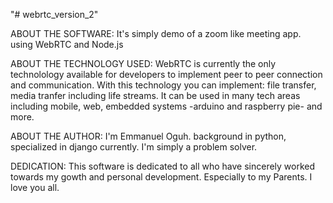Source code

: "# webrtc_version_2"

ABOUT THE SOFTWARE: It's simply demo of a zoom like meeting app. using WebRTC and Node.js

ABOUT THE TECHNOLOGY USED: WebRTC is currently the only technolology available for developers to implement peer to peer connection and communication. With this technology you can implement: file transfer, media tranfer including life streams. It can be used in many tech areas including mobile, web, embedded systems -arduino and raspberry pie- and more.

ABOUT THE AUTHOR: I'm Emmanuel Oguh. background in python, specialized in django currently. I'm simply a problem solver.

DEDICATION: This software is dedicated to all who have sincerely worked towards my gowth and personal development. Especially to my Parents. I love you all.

_____

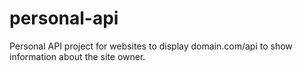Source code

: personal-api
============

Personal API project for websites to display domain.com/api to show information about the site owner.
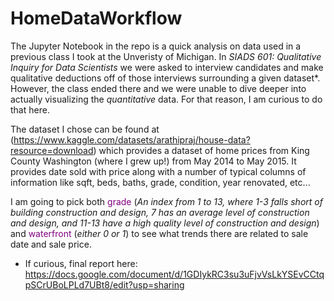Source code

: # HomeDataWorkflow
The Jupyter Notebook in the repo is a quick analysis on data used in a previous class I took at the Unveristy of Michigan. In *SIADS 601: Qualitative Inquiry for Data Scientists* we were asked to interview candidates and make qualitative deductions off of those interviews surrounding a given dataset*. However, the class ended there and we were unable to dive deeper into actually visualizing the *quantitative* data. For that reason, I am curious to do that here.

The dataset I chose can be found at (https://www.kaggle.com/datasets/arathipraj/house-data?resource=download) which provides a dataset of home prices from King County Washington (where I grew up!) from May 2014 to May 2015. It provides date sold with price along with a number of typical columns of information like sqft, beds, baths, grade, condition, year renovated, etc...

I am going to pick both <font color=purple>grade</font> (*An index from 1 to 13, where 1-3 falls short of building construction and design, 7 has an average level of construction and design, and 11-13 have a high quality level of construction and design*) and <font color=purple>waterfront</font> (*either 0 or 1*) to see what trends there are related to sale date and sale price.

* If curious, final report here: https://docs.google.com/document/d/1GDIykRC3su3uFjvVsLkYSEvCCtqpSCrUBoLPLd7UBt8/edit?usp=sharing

_____

The lines holding the string "https" are what is needed from the material above.

The dataset I chose can be found at (https://www.kaggle.com/datasets/arathipraj/house-data?resource=download) which provides a dataset of home prices from King County Washington (where I grew up!) from May 2014 to May 2015. It provides date sold with price along with a number of typical columns of information like sqft, beds, baths, grade, condition, year renovated, etc...
* If curious, final report here: https://docs.google.com/document/d/1GDIykRC3su3uFjvVsLkYSEvCCtqpSCrUBoLPLd7UBt8/edit?usp=sharing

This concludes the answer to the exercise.